Well the headline grabber is LISA or to remove the acronym the Lifetime Individual Savings Account. Available from April 2017 and aimed at 18 – 40 year olds up to £4,000 can be paid each year (which counts towards the (new) overall £20,000 ISA limit). The Government will add a bonus of 25% of what is contributed up to a maximum of £1,000 a year (this bonus stops at age 50). So what can you do with this new ISA. Well firstly, it sits beside the right to buy ISA and can be used towards a first house purchase (this is a pensions article so I won’t dwell too much on the technicalities of this). Alternatively, you can take it from age 60 and all the money will be tax free. You can still take money before age 60 but you will lose the Government bonus, the interest and growth on that bonus and incur a 5% charge.
So is this not just a Pensions ISA (PISA)? Well, yes and no. It’s PISA light. It is TEE (or EEE if you are below the lower tax threshold), but it is restricted in who can take it out. It is perhaps best looked at as the start of the soft closure of the personal pension and the first steps towards the Chancellors goal of the true PISA tax model. It does not appear to be a good fit with personal pensions, for example with personal pensions you can take benefits at age 55 and with LISA at age 60 (without reductions). It is also not clear what the impact will be on auto-enrolment and opt out rates for those eligible for a LISA. There is also the lack of a facility for employer contributions to LISA. Notwithstanding this I am sure that there will be an evolution toward the LISA/PISA model when the time is right.
So was that it? Not quite. A few other items got put into the devil of the detail.
We knew about the demise of MAS. A consultation will take place regarding a new body to take on its. Another body will be created to take on the money guidance remit.
Salary Sacrifice lives to be beloved by HR and payroll departments (and of course employees) for a bit longer. It is in the Governments cross-hairs though and another consultation will look at it.
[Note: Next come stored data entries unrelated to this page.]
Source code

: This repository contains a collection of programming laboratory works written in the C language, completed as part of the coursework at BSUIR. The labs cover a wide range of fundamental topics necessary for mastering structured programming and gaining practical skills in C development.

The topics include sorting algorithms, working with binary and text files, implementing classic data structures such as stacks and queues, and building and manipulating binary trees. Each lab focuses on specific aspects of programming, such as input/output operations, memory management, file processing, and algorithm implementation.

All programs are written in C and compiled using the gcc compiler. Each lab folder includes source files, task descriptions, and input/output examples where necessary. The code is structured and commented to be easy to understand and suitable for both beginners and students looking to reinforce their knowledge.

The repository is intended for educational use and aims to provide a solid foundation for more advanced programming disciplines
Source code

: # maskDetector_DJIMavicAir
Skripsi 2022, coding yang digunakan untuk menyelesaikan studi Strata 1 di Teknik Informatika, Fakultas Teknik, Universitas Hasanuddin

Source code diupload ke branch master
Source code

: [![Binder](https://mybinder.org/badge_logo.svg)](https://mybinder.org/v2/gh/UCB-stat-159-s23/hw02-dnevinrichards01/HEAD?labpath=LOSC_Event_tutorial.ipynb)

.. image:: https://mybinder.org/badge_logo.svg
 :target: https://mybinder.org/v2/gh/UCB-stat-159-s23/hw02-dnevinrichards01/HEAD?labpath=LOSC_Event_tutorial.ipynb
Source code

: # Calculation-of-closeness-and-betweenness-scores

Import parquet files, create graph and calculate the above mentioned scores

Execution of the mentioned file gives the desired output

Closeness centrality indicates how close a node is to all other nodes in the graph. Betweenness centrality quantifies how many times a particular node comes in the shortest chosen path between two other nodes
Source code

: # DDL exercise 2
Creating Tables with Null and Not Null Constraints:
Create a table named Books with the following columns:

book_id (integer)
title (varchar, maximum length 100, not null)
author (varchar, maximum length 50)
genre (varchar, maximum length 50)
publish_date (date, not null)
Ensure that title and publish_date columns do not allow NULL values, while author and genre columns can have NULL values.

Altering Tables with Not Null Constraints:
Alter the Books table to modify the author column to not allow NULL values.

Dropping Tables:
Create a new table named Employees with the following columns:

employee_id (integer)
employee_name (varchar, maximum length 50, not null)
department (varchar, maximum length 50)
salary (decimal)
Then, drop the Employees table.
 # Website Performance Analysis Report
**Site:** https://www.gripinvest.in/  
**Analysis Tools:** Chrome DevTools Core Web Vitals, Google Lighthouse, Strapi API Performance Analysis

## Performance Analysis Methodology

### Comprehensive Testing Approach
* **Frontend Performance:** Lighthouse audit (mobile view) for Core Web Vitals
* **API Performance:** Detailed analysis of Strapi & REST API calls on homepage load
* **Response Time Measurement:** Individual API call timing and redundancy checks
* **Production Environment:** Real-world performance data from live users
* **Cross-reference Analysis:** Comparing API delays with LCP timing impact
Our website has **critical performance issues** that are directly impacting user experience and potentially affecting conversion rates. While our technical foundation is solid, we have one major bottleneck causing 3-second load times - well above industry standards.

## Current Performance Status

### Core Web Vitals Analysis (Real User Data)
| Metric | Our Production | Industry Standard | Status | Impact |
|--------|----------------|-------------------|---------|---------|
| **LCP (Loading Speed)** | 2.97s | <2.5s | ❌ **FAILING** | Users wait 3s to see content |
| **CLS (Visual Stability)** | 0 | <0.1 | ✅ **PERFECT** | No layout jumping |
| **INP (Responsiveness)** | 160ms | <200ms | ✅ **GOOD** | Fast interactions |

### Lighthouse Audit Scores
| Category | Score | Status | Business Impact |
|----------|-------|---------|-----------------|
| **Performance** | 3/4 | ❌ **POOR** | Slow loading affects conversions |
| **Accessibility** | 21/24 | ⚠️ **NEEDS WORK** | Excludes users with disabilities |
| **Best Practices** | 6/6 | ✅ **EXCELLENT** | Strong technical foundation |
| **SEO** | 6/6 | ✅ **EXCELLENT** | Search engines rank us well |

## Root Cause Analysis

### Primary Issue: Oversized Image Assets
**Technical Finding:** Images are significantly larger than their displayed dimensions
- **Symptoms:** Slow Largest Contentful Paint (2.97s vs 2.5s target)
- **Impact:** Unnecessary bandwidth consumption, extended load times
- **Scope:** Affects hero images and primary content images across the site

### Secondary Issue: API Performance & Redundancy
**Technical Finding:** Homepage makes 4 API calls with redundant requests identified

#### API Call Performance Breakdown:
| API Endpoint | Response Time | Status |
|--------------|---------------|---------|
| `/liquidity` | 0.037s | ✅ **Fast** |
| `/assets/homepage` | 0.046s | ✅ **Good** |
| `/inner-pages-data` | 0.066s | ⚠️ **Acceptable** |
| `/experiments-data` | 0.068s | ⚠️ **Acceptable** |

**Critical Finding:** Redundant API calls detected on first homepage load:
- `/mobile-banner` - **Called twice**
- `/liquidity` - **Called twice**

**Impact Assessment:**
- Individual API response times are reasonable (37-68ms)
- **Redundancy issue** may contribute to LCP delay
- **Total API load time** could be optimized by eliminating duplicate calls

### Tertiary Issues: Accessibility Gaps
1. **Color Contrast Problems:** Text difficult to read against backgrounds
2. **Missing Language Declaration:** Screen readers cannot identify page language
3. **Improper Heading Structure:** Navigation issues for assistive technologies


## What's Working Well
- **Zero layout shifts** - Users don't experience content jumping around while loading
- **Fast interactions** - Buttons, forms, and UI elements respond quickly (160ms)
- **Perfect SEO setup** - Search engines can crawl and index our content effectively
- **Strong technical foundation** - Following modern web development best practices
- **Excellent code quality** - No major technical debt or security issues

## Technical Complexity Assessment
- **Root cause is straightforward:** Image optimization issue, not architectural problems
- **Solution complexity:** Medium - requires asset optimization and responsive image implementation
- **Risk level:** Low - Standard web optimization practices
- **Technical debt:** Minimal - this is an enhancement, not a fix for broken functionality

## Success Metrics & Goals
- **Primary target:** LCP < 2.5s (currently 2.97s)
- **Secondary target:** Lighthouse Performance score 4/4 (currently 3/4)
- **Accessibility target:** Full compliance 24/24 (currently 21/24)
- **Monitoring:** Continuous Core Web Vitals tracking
On the back of recommendations in the Financial Advice Market review from April 2017 the amount that companies can pay towards the cost of an employees pension advice before they are subject to a benefit-in-kind tax charge will increase from £150 to £500. A further consultation will be held about allowing DC members to withdraw up to £500 tax free against the cost of advice.
The recommendation in FAMR for a Pensions Dashboard was endorsed with a target date in 2019. A challenging timescale for the industry.
There have been the following technical changes to support DC flexibilities under Pensions Freedom which will be introduced in the Finance Bill 2016. They will have effect from the day after the Finance Bill 2016 receives Royal Assent.
- For flexi-access drawdown, nominees no longer having to take remaining funds as a lump sum with an accompanying 45 per cent tax charge.
- Legislation will align the tax treatment of serious ill-health lump sums with lump sum death benefits and allow individuals who meet the criteria for a serious ill-health lump sum but who have already accessed their pension to take the remaining funds as a serious ill-health lump sum.
- A serious ill-health lump sum paid to an individual who has reached age 75 will be taxable at his or her marginal rate rather than the current 45% rate.
- A trivial commutation lump sum will be permitted to be paid out of a money purchase scheme pension that is already in payment.
- Where a member of a cash balance arrangement dies and the scheme must top-up the remaining funds to meet the entitlement of the member’s beneficiaries to an uncrystallised funds lump sum death benefit due under the scheme rules, the full amount of the lump sum death benefit will be an authorised payment.
Turning back to Cheltenham. It is perhaps unkind to think that the speech would be timed to allow attention to return to the 1:30 Neptune Investment Management Novices’ Hurdle but it was pretty close with the Chancellor sitting down at just after 1:30pm. Now if it wasn’t for all those pesky interruptions from back benchers.